Angular Momentum eigenstates, and tensor products

[darkSun]

This is taken from a text problem, but I am putting it in this section because I think my question goes beyond the problem itself:

If a particle has a wave function psi = A*R(r)*cos² (theta), for example, then if I want to find the probability that its angular momentum is l I would find the absolute value squared of

P(l) = <L=l|psi> .

But the eigenstates of the angular momentum operator are products of exp(i*l*theta/h) and an unspecified function of r. If I do the above integral, don't I have to know what the function of r in the eigenfunction for L is? (I mean L_z, to be precise).

This got me thinking--in this case, |psi> is a tensor product of kets from two Hilbert Spaces, a space with elements depending on r only and a space with elements depending on theta only, correct?

When such a product is put into the r, theta basis, the resulting wave function is a product of a function of r and a function of theta. So does this mean that all wave functions are like this, i.e. products of functions of one variable? In other words, it would be impossible to have a wave function like exp(i*r*theta), for instance? (Aside from the normalization problem)

Thanks for your time.

 

[Petr Mugver]

Yes, you can regard the (spinless, for simplicity) particle's state space as a tensor product of functions of r, theta and phi.
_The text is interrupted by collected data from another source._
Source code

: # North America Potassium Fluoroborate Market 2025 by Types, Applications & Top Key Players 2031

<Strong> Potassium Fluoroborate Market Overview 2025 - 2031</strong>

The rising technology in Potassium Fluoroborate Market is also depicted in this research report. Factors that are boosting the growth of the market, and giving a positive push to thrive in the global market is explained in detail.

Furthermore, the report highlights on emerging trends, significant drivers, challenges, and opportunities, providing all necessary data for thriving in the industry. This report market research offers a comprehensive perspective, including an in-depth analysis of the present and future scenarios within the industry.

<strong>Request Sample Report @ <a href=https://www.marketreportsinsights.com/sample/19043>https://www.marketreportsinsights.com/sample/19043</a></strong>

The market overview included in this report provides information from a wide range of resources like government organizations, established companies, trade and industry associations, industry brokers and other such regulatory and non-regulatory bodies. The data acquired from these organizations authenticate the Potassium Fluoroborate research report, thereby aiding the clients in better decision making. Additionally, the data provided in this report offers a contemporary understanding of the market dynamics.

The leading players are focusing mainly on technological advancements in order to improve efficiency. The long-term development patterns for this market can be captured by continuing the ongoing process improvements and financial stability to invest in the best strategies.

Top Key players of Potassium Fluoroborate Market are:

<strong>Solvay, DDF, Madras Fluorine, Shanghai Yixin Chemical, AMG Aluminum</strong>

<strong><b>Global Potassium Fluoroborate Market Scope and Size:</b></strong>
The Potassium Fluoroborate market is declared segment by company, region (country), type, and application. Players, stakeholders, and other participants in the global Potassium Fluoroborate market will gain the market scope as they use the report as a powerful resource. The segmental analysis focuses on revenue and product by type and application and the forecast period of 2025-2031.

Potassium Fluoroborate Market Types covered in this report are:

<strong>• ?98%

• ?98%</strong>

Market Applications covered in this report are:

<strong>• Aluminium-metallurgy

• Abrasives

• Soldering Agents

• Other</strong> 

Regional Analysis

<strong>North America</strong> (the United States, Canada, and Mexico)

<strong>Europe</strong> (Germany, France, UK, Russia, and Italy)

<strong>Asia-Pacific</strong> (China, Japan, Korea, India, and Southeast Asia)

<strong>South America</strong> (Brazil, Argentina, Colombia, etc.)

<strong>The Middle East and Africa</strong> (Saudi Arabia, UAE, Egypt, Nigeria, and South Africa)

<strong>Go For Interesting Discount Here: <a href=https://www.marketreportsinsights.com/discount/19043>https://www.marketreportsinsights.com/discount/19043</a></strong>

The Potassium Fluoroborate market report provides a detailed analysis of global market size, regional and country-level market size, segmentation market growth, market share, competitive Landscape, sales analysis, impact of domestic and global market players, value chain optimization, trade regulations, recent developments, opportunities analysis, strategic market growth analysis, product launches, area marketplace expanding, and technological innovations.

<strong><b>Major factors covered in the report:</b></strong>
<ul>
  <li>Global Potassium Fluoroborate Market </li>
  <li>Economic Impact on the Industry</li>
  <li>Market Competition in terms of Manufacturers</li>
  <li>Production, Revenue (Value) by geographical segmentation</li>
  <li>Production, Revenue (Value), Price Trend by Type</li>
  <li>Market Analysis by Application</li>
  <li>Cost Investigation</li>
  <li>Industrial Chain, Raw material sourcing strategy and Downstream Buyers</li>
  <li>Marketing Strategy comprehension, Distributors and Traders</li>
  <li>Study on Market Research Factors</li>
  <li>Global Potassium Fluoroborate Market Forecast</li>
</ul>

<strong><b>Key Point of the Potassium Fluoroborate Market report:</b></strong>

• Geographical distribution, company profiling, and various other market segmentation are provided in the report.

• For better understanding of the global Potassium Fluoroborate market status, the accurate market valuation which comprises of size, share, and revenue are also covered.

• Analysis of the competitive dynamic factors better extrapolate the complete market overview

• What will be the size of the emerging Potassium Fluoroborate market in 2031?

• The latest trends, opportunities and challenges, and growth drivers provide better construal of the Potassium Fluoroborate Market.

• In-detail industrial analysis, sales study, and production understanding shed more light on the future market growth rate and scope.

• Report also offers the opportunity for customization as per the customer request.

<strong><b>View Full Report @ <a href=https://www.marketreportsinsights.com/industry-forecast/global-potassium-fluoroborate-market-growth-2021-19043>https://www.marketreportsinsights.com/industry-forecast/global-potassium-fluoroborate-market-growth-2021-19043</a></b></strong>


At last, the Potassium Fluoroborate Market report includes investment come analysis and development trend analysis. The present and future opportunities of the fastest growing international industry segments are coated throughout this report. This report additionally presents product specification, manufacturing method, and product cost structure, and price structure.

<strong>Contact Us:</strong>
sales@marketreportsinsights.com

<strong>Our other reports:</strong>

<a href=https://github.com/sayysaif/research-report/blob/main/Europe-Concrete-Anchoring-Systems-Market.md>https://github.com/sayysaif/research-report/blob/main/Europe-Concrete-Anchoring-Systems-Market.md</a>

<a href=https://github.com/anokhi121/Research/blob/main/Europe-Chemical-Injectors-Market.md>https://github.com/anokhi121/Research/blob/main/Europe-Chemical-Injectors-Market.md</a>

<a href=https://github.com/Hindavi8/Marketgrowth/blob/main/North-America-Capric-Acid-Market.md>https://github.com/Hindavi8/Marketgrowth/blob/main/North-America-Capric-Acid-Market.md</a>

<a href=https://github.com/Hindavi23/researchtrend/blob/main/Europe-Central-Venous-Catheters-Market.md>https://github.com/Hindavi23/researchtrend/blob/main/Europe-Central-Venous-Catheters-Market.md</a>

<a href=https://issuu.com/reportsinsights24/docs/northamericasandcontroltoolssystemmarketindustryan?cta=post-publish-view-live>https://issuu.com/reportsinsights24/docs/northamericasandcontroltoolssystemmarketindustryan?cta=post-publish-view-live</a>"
This doesn't mean that every state function is a product of 3 functions that depend separately on the 3 variables. Rather, you can expand each state function in something like

$$\psi(r,\theta,\phi)=\sum_{abc}c^{abc}f_a(r)g_b(\theta)h_c(\phi)$$

this is precisely the definition of tensor product.

 

[darkSun]

Ah, and in the case of a function like psi = cos(r*theta*phi) or something, the expansion would be the Taylor Series. thanks dude

 

[darkSun]

Or would it? I'm not sure I get it, actually.

 

[Petr Mugver]

It's not quite a Taylor series, its a different type of expansion. For the theta and phi you take the spherical harmonics, which are a base of the functions defined on the unit spherical surface. For the r part you can take a whole set of functions that are a base of the (0, infinity) interval (Legendere functions, Bessel functions, etc), and you get something like

$$\psi(r,\theta,\phi)=\sum_{nlm}c^{nlm}J_n(r)Y_{lm}(\theta,\phi)$$

The way to calculate the coefficients is to performs certain integrals. The meaning is essentially the same of Taylor expansion, only the base is different. In the case of taylor expansion the base are polinomials

$$1$$
$$r,\theta,\phi$$
$$r^2,\theta^2,\phi^2,r\theta,r\phi,\theta\phi$$

$$\dots$$

in other cases you have more complicated yet more useful functions.